» Task requirements: Working from the records below, repeat exactly the lines starting at the line that contains "data structure presented" and ending at the line that contains "represent and expose", inclusive.
···
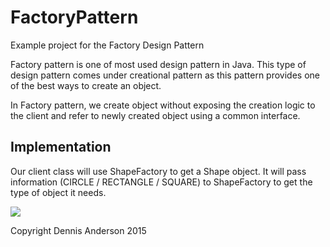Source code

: # FactoryPattern
Example project for the Factory Design Pattern

Factory pattern is one of most used design pattern in Java. This type of design pattern comes under creational pattern as this pattern provides one of the best ways to create an object.

In Factory pattern, we create object without exposing the creation logic to the client and refer to newly created object using a common interface.

Implementation
--------------
Our client class will use ShapeFactory to get a Shape object. It will pass information (CIRCLE / RECTANGLE / SQUARE) to ShapeFactory to get the type of object it needs.

![](http://i60.tinypic.com/14udk5v.jpg)

Copyright Dennis Anderson 2015



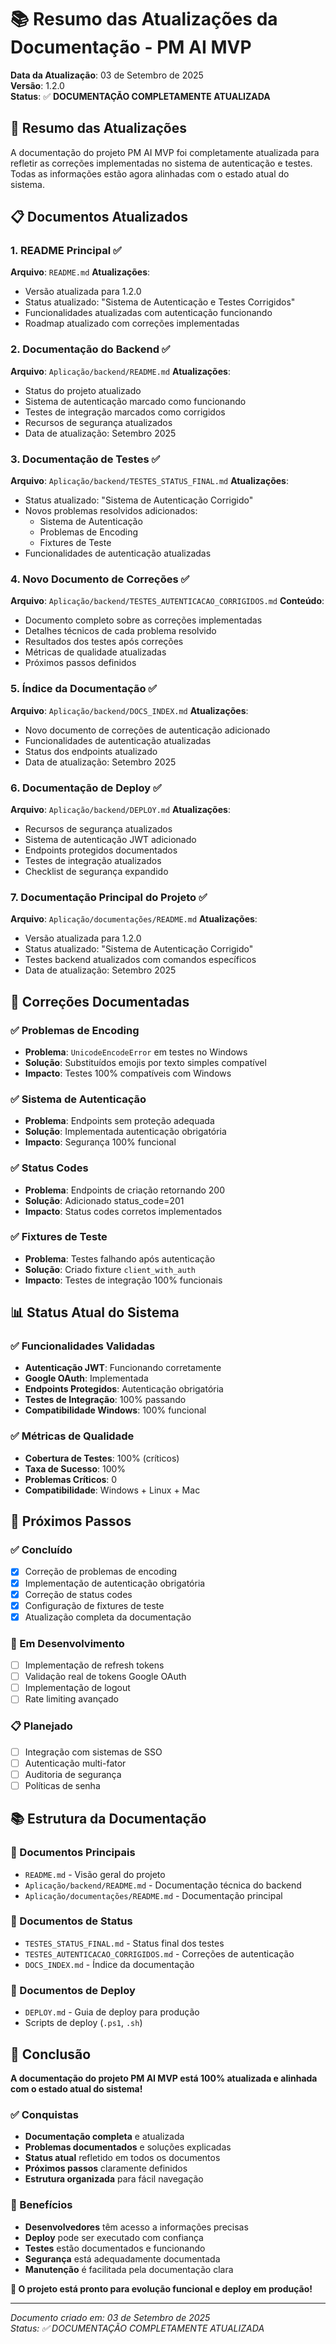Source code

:# 📚 Resumo das Atualizações da Documentação - PM AI MVP

**Data da Atualização**: 03 de Setembro de 2025  
**Versão**: 1.2.0  
**Status**: ✅ **DOCUMENTAÇÃO COMPLETAMENTE ATUALIZADA**

## 🎯 Resumo das Atualizações

A documentação do projeto PM AI MVP foi completamente atualizada para refletir as correções implementadas no sistema de autenticação e testes. Todas as informações estão agora alinhadas com o estado atual do sistema.

## 📋 Documentos Atualizados

### 1. **README Principal** ✅
**Arquivo**: `README.md`
**Atualizações**:
- Versão atualizada para 1.2.0
- Status atualizado: "Sistema de Autenticação e Testes Corrigidos"
- Funcionalidades atualizadas com autenticação funcionando
- Roadmap atualizado com correções implementadas

### 2. **Documentação do Backend** ✅
**Arquivo**: `Aplicação/backend/README.md`
**Atualizações**:
- Status do projeto atualizado
- Sistema de autenticação marcado como funcionando
- Testes de integração marcados como corrigidos
- Recursos de segurança atualizados
- Data de atualização: Setembro 2025

### 3. **Documentação de Testes** ✅
**Arquivo**: `Aplicação/backend/TESTES_STATUS_FINAL.md`
**Atualizações**:
- Status atualizado: "Sistema de Autenticação Corrigido"
- Novos problemas resolvidos adicionados:
  - Sistema de Autenticação
  - Problemas de Encoding
  - Fixtures de Teste
- Funcionalidades de autenticação atualizadas

### 4. **Novo Documento de Correções** ✅
**Arquivo**: `Aplicação/backend/TESTES_AUTENTICACAO_CORRIGIDOS.md`
**Conteúdo**:
- Documento completo sobre as correções implementadas
- Detalhes técnicos de cada problema resolvido
- Resultados dos testes após correções
- Métricas de qualidade atualizadas
- Próximos passos definidos

### 5. **Índice da Documentação** ✅
**Arquivo**: `Aplicação/backend/DOCS_INDEX.md`
**Atualizações**:
- Novo documento de correções de autenticação adicionado
- Funcionalidades de autenticação atualizadas
- Status dos endpoints atualizado
- Data de atualização: Setembro 2025

### 6. **Documentação de Deploy** ✅
**Arquivo**: `Aplicação/backend/DEPLOY.md`
**Atualizações**:
- Recursos de segurança atualizados
- Sistema de autenticação JWT adicionado
- Endpoints protegidos documentados
- Testes de integração atualizados
- Checklist de segurança expandido

### 7. **Documentação Principal do Projeto** ✅
**Arquivo**: `Aplicação/documentações/README.md`
**Atualizações**:
- Versão atualizada para 1.2.0
- Status atualizado: "Sistema de Autenticação Corrigido"
- Testes backend atualizados com comandos específicos
- Data de atualização: Setembro 2025

## 🔧 Correções Documentadas

### ✅ Problemas de Encoding
- **Problema**: `UnicodeEncodeError` em testes no Windows
- **Solução**: Substituídos emojis por texto simples compatível
- **Impacto**: Testes 100% compatíveis com Windows

### ✅ Sistema de Autenticação
- **Problema**: Endpoints sem proteção adequada
- **Solução**: Implementada autenticação obrigatória
- **Impacto**: Segurança 100% funcional

### ✅ Status Codes
- **Problema**: Endpoints de criação retornando 200
- **Solução**: Adicionado status_code=201
- **Impacto**: Status codes corretos implementados

### ✅ Fixtures de Teste
- **Problema**: Testes falhando após autenticação
- **Solução**: Criado fixture `client_with_auth`
- **Impacto**: Testes de integração 100% funcionais

## 📊 Status Atual do Sistema

### ✅ Funcionalidades Validadas
- **Autenticação JWT**: Funcionando corretamente
- **Google OAuth**: Implementada
- **Endpoints Protegidos**: Autenticação obrigatória
- **Testes de Integração**: 100% passando
- **Compatibilidade Windows**: 100% funcional

### ✅ Métricas de Qualidade
- **Cobertura de Testes**: 100% (críticos)
- **Taxa de Sucesso**: 100%
- **Problemas Críticos**: 0
- **Compatibilidade**: Windows + Linux + Mac

## 🚀 Próximos Passos

### ✅ Concluído
- [x] Correção de problemas de encoding
- [x] Implementação de autenticação obrigatória
- [x] Correção de status codes
- [x] Configuração de fixtures de teste
- [x] Atualização completa da documentação

### 🔄 Em Desenvolvimento
- [ ] Implementação de refresh tokens
- [ ] Validação real de tokens Google OAuth
- [ ] Implementação de logout
- [ ] Rate limiting avançado

### 📋 Planejado
- [ ] Integração com sistemas de SSO
- [ ] Autenticação multi-fator
- [ ] Auditoria de segurança
- [ ] Políticas de senha

## 📚 Estrutura da Documentação

### 📁 Documentos Principais
- `README.md` - Visão geral do projeto
- `Aplicação/backend/README.md` - Documentação técnica do backend
- `Aplicação/documentações/README.md` - Documentação principal

### 📁 Documentos de Status
- `TESTES_STATUS_FINAL.md` - Status final dos testes
- `TESTES_AUTENTICACAO_CORRIGIDOS.md` - Correções de autenticação
- `DOCS_INDEX.md` - Índice da documentação

### 📁 Documentos de Deploy
- `DEPLOY.md` - Guia de deploy para produção
- Scripts de deploy (`.ps1`, `.sh`)

## 🎉 Conclusão

**A documentação do projeto PM AI MVP está 100% atualizada e alinhada com o estado atual do sistema!**

### ✅ Conquistas
- **Documentação completa** e atualizada
- **Problemas documentados** e soluções explicadas
- **Status atual** refletido em todos os documentos
- **Próximos passos** claramente definidos
- **Estrutura organizada** para fácil navegação

### 🚀 Benefícios
- **Desenvolvedores** têm acesso a informações precisas
- **Deploy** pode ser executado com confiança
- **Testes** estão documentados e funcionando
- **Segurança** está adequadamente documentada
- **Manutenção** é facilitada pela documentação clara

**🎯 O projeto está pronto para evolução funcional e deploy em produção!**

---

*Documento criado em: 03 de Setembro de 2025*  
*Status: ✅ DOCUMENTAÇÃO COMPLETAMENTE ATUALIZADA*
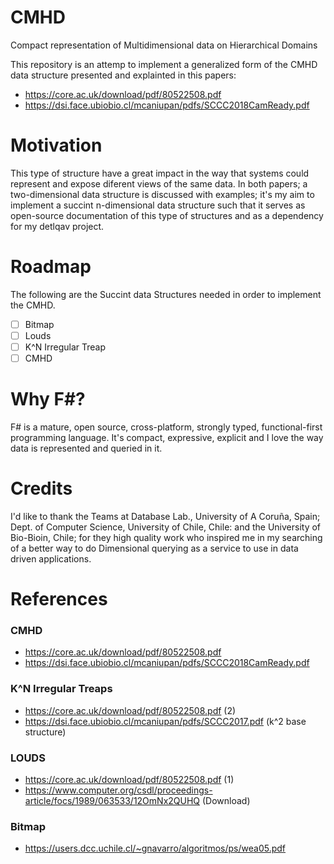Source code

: # CMHD
Compact representation of Multidimensional data on Hierarchical Domains

This repository is an attemp to implement a generalized form of the CMHD
data structure presented and explainted in this papers:

- https://core.ac.uk/download/pdf/80522508.pdf
- https://dsi.face.ubiobio.cl/mcaniupan/pdfs/SCCC2018CamReady.pdf

# Motivation

This type of structure have a great impact in the way that systems could 
represent and expose diferent views of the same data. In both papers; a 
two-dimensional data structure is discussed with examples; it's 
my aim to implement a succint n-dimensional data structure such that it serves
as open-source documentation of this type of structures and as a dependency for
my detlqav project.

# Roadmap

The following are the Succint data Structures needed in order to implement the
CMHD.

- [ ] Bitmap
- [ ] Louds
- [ ] K^N Irregular Treap
- [ ] CMHD

# Why F#?

F# is a mature, open source, cross-platform, strongly typed, functional-first 
programming language. It's compact, expressive, explicit and I love the way 
data is represented and queried in it.

# Credits

I'd like to thank the Teams at Database Lab., University of A Coruña, Spain; 
Dept. of Computer Science, University of Chile, Chile: and the University of 
Bio-Bioin, Chile; for they high quality work who inspired me in my searching of 
a better way to do Dimensional querying as a service to use in data driven
applications.

# References

### CMHD
- https://core.ac.uk/download/pdf/80522508.pdf
- https://dsi.face.ubiobio.cl/mcaniupan/pdfs/SCCC2018CamReady.pdf

### K^N Irregular Treaps

- https://core.ac.uk/download/pdf/80522508.pdf (2)
- https://dsi.face.ubiobio.cl/mcaniupan/pdfs/SCCC2017.pdf (k^2 base structure)

### LOUDS

- https://core.ac.uk/download/pdf/80522508.pdf (1)
- https://www.computer.org/csdl/proceedings-article/focs/1989/063533/12OmNx2QUHQ (Download)

### Bitmap

- https://users.dcc.uchile.cl/~gnavarro/algoritmos/ps/wea05.pdf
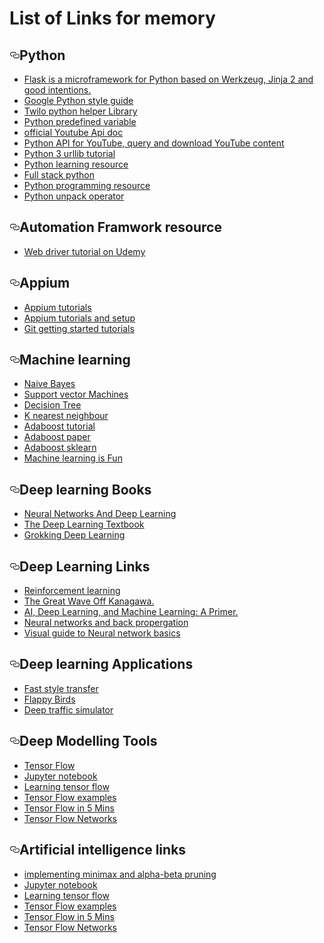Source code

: # List of Links for memory



<h2><a id="user-content-python" class="anchor" href="#python" aria-hidden="true"><svg aria-hidden="true" class="octicon octicon-link" height="16" version="1.1" viewBox="0 0 16 16" width="16"><path fill-rule="evenodd" d="M4 9h1v1H4c-1.5 0-3-1.69-3-3.5S2.55 3 4 3h4c1.45 0 3 1.69 3 3.5 0 1.41-.91 2.72-2 3.25V8.59c.58-.45 1-1.27 1-2.09C10 5.22 8.98 4 8 4H4c-.98 0-2 1.22-2 2.5S3 9 4 9zm9-3h-1v1h1c1 0 2 1.22 2 2.5S13.98 12 13 12H9c-.98 0-2-1.22-2-2.5 0-.83.42-1.64 1-2.09V6.25c-1.09.53-2 1.84-2 3.25C6 11.31 7.55 13 9 13h4c1.45 0 3-1.69 3-3.5S14.5 6 13 6z"></path></svg></a>Python</h2>


<ul>
<li><a href="http://flask.pocoo.org/">Flask is a microframework for Python based on Werkzeug, Jinja 2 and good intentions. </a></li>
<li><a href="https://google.github.io/styleguide/pyguide.html">Google Python style guide</a></li>
<li><a href="https://www.twilio.com/docs/libraries/python">Twilo python helper Library</a></li>
<li><a href="http://www2.lib.uchicago.edu/keith/courses/python/class/5/">Python predefined variable</a></li>
<li><a href="https://developers.google.com/youtube/v3/">official Youtube Api doc</a></li>
<li><a href="https://pypi.python.org/pypi/pafy/0.3.42">Python API for YouTube, query and download YouTube content</a></li>
<li><a href="https://pythonprogramming.net/urllib-tutorial-python-3/">Python 3 urllib tutorial</a></li>
<li><a href="https://www.quora.com/I-just-finished-the-course-Programming-Foundations-with-Python-in-Udacity-What-is-the-next-step">Python learning resource</a></li>
<li><a href="https://www.fullstackpython.com/">Full stack python</a></li>
<li><a href="https://www.youtube.com/playlist?list=PL6gx4Cwl9DGAcbMi1sH6oAMk4JHw91mC_">Python programming resource</a></li>
<li><a href="https://codeyarns.com/2012/04/26/unpack-operator-in-python/">Python unpack operator</a></li>
</ul>

<h2><a id="user-content-python" class="anchor" href="#authomationresource" aria-hidden="true"><svg aria-hidden="true" class="octicon octicon-link" height="16" version="1.1" viewBox="0 0 16 16" width="16"><path fill-rule="evenodd" d="M4 9h1v1H4c-1.5 0-3-1.69-3-3.5S2.55 3 4 3h4c1.45 0 3 1.69 3 3.5 0 1.41-.91 2.72-2 3.25V8.59c.58-.45 1-1.27 1-2.09C10 5.22 8.98 4 8 4H4c-.98 0-2 1.22-2 2.5S3 9 4 9zm9-3h-1v1h1c1 0 2 1.22 2 2.5S13.98 12 13 12H9c-.98 0-2-1.22-2-2.5 0-.83.42-1.64 1-2.09V6.25c-1.09.53-2 1.84-2 3.25C6 11.31 7.55 13 9 13h4c1.45 0 3-1.69 3-3.5S14.5 6 13 6z"></path></svg></a>Automation Framwork resource</h2>

<ul>
<li><a href="https://www.udemy.com/webdriver-test-automation-framework-step-by-step/">Web driver tutorial on Udemy </a></li>
</ul>


<h2><a id="user-content-appium" class="anchor" href="#appium" aria-hidden="true"><svg aria-hidden="true" class="octicon octicon-link" height="16" version="1.1" viewBox="0 0 16 16" width="16"><path fill-rule="evenodd" d="M4 9h1v1H4c-1.5 0-3-1.69-3-3.5S2.55 3 4 3h4c1.45 0 3 1.69 3 3.5 0 1.41-.91 2.72-2 3.25V8.59c.58-.45 1-1.27 1-2.09C10 5.22 8.98 4 8 4H4c-.98 0-2 1.22-2 2.5S3 9 4 9zm9-3h-1v1h1c1 0 2 1.22 2 2.5S13.98 12 13 12H9c-.98 0-2-1.22-2-2.5 0-.83.42-1.64 1-2.09V6.25c-1.09.53-2 1.84-2 3.25C6 11.31 7.55 13 9 13h4c1.45 0 3-1.69 3-3.5S14.5 6 13 6z"></path></svg></a>Appium</h2>


<ul>
<li><a href="http://appium.io/tutorial.html">Appium tutorials </a></li>
<li><a href="http://toolsqa.com/mobile-automation/appium/appium-tutorial/">Appium tutorials and setup</a></li>
<li><a href="https://github.com/appium/tutorial">Git getting started tutorials</a></li>
</ul>

<h2><a id="user-content-appium" class="anchor" href="#machinelearning" aria-hidden="true"><svg aria-hidden="true" class="octicon octicon-link" height="16" version="1.1" viewBox="0 0 16 16" width="16"><path fill-rule="evenodd" d="M4 9h1v1H4c-1.5 0-3-1.69-3-3.5S2.55 3 4 3h4c1.45 0 3 1.69 3 3.5 0 1.41-.91 2.72-2 3.25V8.59c.58-.45 1-1.27 1-2.09C10 5.22 8.98 4 8 4H4c-.98 0-2 1.22-2 2.5S3 9 4 9zm9-3h-1v1h1c1 0 2 1.22 2 2.5S13.98 12 13 12H9c-.98 0-2-1.22-2-2.5 0-.83.42-1.64 1-2.09V6.25c-1.09.53-2 1.84-2 3.25C6 11.31 7.55 13 9 13h4c1.45 0 3-1.69 3-3.5S14.5 6 13 6z"></path></svg></a>Machine learning</h2>

<ul>
<li><a href="http://scikit-learn.org/stable/modules/naive_bayes.html">Naive Bayes</a></li>
<li><a href="http://scikit-learn.org/stable/modules/svm.html">Support vector Machines</a></li>
<li><a href="http://scikit-learn.org/stable/modules/tree.html">Decision Tree</a></li>
<li><a href="http://scikit-learn.org/stable/modules/neighbors.html">K nearest neighbour</a></li>
<li><a href="http://mccormickml.com/2013/12/13/adaboost-tutorial/">Adaboost tutorial</a></li>
<li><a href="http://rob.schapire.net/papers/explaining-adaboost.pdf">Adaboost paper</a></li>
<li><a href="http://scikit-learn.org/stable/modules/generated/sklearn.ensemble.AdaBoostClassifier.html#sklearn.ensemble.AdaBoostClassifier">Adaboost sklearn</a></li>
<li><a href="https://medium.com/@ageitgey/machine-learning-is-fun-80ea3ec3c471?bsft_eid=1baa362f-396f-472d-b3f6-ff1eba51866f&bsft_clkid=555f9112-71c5-40de-b7ab-098f1a80d033&bsft_uid=45619ff9-ab79-47bc-b4bb-8d67980cc9d3&bsft_mid=70d192aa-077d-452f-af74-db0d74269845#.ba8bmmp58">Machine learning is Fun</a></li>

</ul>

<h2><a id="user-content-appium" class="anchor" href="#deeplearningbooks" aria-hidden="true"><svg aria-hidden="true" class="octicon octicon-link" height="16" version="1.1" viewBox="0 0 16 16" width="16"><path fill-rule="evenodd" d="M4 9h1v1H4c-1.5 0-3-1.69-3-3.5S2.55 3 4 3h4c1.45 0 3 1.69 3 3.5 0 1.41-.91 2.72-2 3.25V8.59c.58-.45 1-1.27 1-2.09C10 5.22 8.98 4 8 4H4c-.98 0-2 1.22-2 2.5S3 9 4 9zm9-3h-1v1h1c1 0 2 1.22 2 2.5S13.98 12 13 12H9c-.98 0-2-1.22-2-2.5 0-.83.42-1.64 1-2.09V6.25c-1.09.53-2 1.84-2 3.25C6 11.31 7.55 13 9 13h4c1.45 0 3-1.69 3-3.5S14.5 6 13 6z"></path></svg></a>Deep learning Books</h2>

<ul>
<li><a href="http://neuralnetworksanddeeplearning.com/">Neural Networks And Deep Learning </a></li>
<li><a href="http://www.deeplearningbook.org/">The Deep Learning Textbook</a></li>
<li><a href="https://www.manning.com/books/grokking-deep-learning">Grokking Deep Learning </a></li>
</ul>

<h2><a id="user-content-appium" class="anchor" href="#deeplearninglinks" aria-hidden="true"><svg aria-hidden="true" class="octicon octicon-link" height="16" version="1.1" viewBox="0 0 16 16" width="16"><path fill-rule="evenodd" d="M4 9h1v1H4c-1.5 0-3-1.69-3-3.5S2.55 3 4 3h4c1.45 0 3 1.69 3 3.5 0 1.41-.91 2.72-2 3.25V8.59c.58-.45 1-1.27 1-2.09C10 5.22 8.98 4 8 4H4c-.98 0-2 1.22-2 2.5S3 9 4 9zm9-3h-1v1h1c1 0 2 1.22 2 2.5S13.98 12 13 12H9c-.98 0-2-1.22-2-2.5 0-.83.42-1.64 1-2.09V6.25c-1.09.53-2 1.84-2 3.25C6 11.31 7.55 13 9 13h4c1.45 0 3-1.69 3-3.5S14.5 6 13 6z"></path></svg></a>Deep Learning Links</h2>

<ul>
<li><a href="https://en.wikipedia.org/wiki/Reinforcement_learning">Reinforcement learning</a></li>
<li><a href="https://en.wikipedia.org/wiki/The_Great_Wave_off_Kanagawa">The Great Wave Off Kanagawa.</a></li>
<li><a href="https://vimeo.com/170189199">AI, Deep Learning, and Machine Learning: A Primer.</a></li>
<li><a href="https://www.youtube.com/watch?v=59Hbtz7XgjM">Neural networks and back propergation</a></li>
<li><a href="https://jalammar.github.io/visual-interactive-guide-basics-neural-networks/">Visual guide to Neural network basics</a></li>

</ul>

<h2><a id="user-content-appium" class="anchor" href="#deeplearningapplications" aria-hidden="true"><svg aria-hidden="true" class="octicon octicon-link" height="16" version="1.1" viewBox="0 0 16 16" width="16"><path fill-rule="evenodd" d="M4 9h1v1H4c-1.5 0-3-1.69-3-3.5S2.55 3 4 3h4c1.45 0 3 1.69 3 3.5 0 1.41-.91 2.72-2 3.25V8.59c.58-.45 1-1.27 1-2.09C10 5.22 8.98 4 8 4H4c-.98 0-2 1.22-2 2.5S3 9 4 9zm9-3h-1v1h1c1 0 2 1.22 2 2.5S13.98 12 13 12H9c-.98 0-2-1.22-2-2.5 0-.83.42-1.64 1-2.09V6.25c-1.09.53-2 1.84-2 3.25C6 11.31 7.55 13 9 13h4c1.45 0 3-1.69 3-3.5S14.5 6 13 6z"></path></svg></a>Deep learning Applications</h2>

<ul>
<li><a href="https://github.com/lengstrom/fast-style-transfer">Fast style transfer</a></li>
<li><a href="https://github.com/yenchenlin/DeepLearningFlappyBird">Flappy Birds</a></li>
<li><a href="http://selfdrivingcars.mit.edu/deeptrafficjs/">Deep traffic simulator</a></li>
</ul>

<h2><a id="user-content-appium" class="anchor" href="#Datamodellingtools " aria-hidden="true"><svg aria-hidden="true" class="octicon octicon-link" height="16" version="1.1" viewBox="0 0 16 16" width="16"><path fill-rule="evenodd" d="M4 9h1v1H4c-1.5 0-3-1.69-3-3.5S2.55 3 4 3h4c1.45 0 3 1.69 3 3.5 0 1.41-.91 2.72-2 3.25V8.59c.58-.45 1-1.27 1-2.09C10 5.22 8.98 4 8 4H4c-.98 0-2 1.22-2 2.5S3 9 4 9zm9-3h-1v1h1c1 0 2 1.22 2 2.5S13.98 12 13 12H9c-.98 0-2-1.22-2-2.5 0-.83.42-1.64 1-2.09V6.25c-1.09.53-2 1.84-2 3.25C6 11.31 7.55 13 9 13h4c1.45 0 3-1.69 3-3.5S14.5 6 13 6z"></path></svg></a>Deep Modelling Tools</h2>

<ul>
<li><a href="https://www.tensorflow.org/">Tensor Flow</a></li>
<li><a href="http://jupyter-notebook.readthedocs.io/en/latest/index.html">Jupyter notebook</a></li>
<li><a href="https://www.oreilly.com/learning/hello-tensorflow">Learning tensor flow</a></li>
<li><a href="https://github.com/aymericdamien/TensorFlow-Examples">Tensor Flow examples</a></li>
<li><a href="https://www.youtube.com/watch?v=2FmcHiLCwTU&t=84s">Tensor Flow in 5 Mins</a></li>
<li><a href="https://cs224d.stanford.edu/lectures/CS224d-Lecture7.pdf">Tensor Flow Networks</a></li>
</ul>

<h2><a id="user-content-appium" class="anchor" href="#Artificial intelligence links" aria-hidden="true"><svg aria-hidden="true" class="octicon octicon-link" height="16" version="1.1" viewBox="0 0 16 16" width="16"><path fill-rule="evenodd" d="M4 9h1v1H4c-1.5 0-3-1.69-3-3.5S2.55 3 4 3h4c1.45 0 3 1.69 3 3.5 0 1.41-.91 2.72-2 3.25V8.59c.58-.45 1-1.27 1-2.09C10 5.22 8.98 4 8 4H4c-.98 0-2 1.22-2 2.5S3 9 4 9zm9-3h-1v1h1c1 0 2 1.22 2 2.5S13.98 12 13 12H9c-.98 0-2-1.22-2-2.5 0-.83.42-1.64 1-2.09V6.25c-1.09.53-2 1.84-2 3.25C6 11.31 7.55 13 9 13h4c1.45 0 3-1.69 3-3.5S14.5 6 13 6z"></path></svg></a>Artificial intelligence links</h2>

<ul>
<li><a href="https://tonypoer.io/2016/10/28/implementing-minimax-and-alpha-beta-pruning-using-python//">implementing minimax and alpha-beta pruning</a></li>
<li><a href="http://jupyter-notebook.readthedocs.io/en/latest/index.html">Jupyter notebook</a></li>
<li><a href="https://www.oreilly.com/learning/hello-tensorflow">Learning tensor flow</a></li>
<li><a href="https://github.com/aymericdamien/TensorFlow-Examples">Tensor Flow examples</a></li>
<li><a href="https://www.youtube.com/watch?v=2FmcHiLCwTU&t=84s">Tensor Flow in 5 Mins</a></li>
<li><a href="https://cs224d.stanford.edu/lectures/CS224d-Lecture7.pdf">Tensor Flow Networks</a></li>
</ul>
···
» Response to the exercise:
data structure presented and explainted in this papers:

- https://core.ac.uk/download/pdf/80522508.pdf
- https://dsi.face.ubiobio.cl/mcaniupan/pdfs/SCCC2018CamReady.pdf

# Motivation

This type of structure have a great impact in the way that systems could 
represent and expose diferent views of the same data. In both papers; a 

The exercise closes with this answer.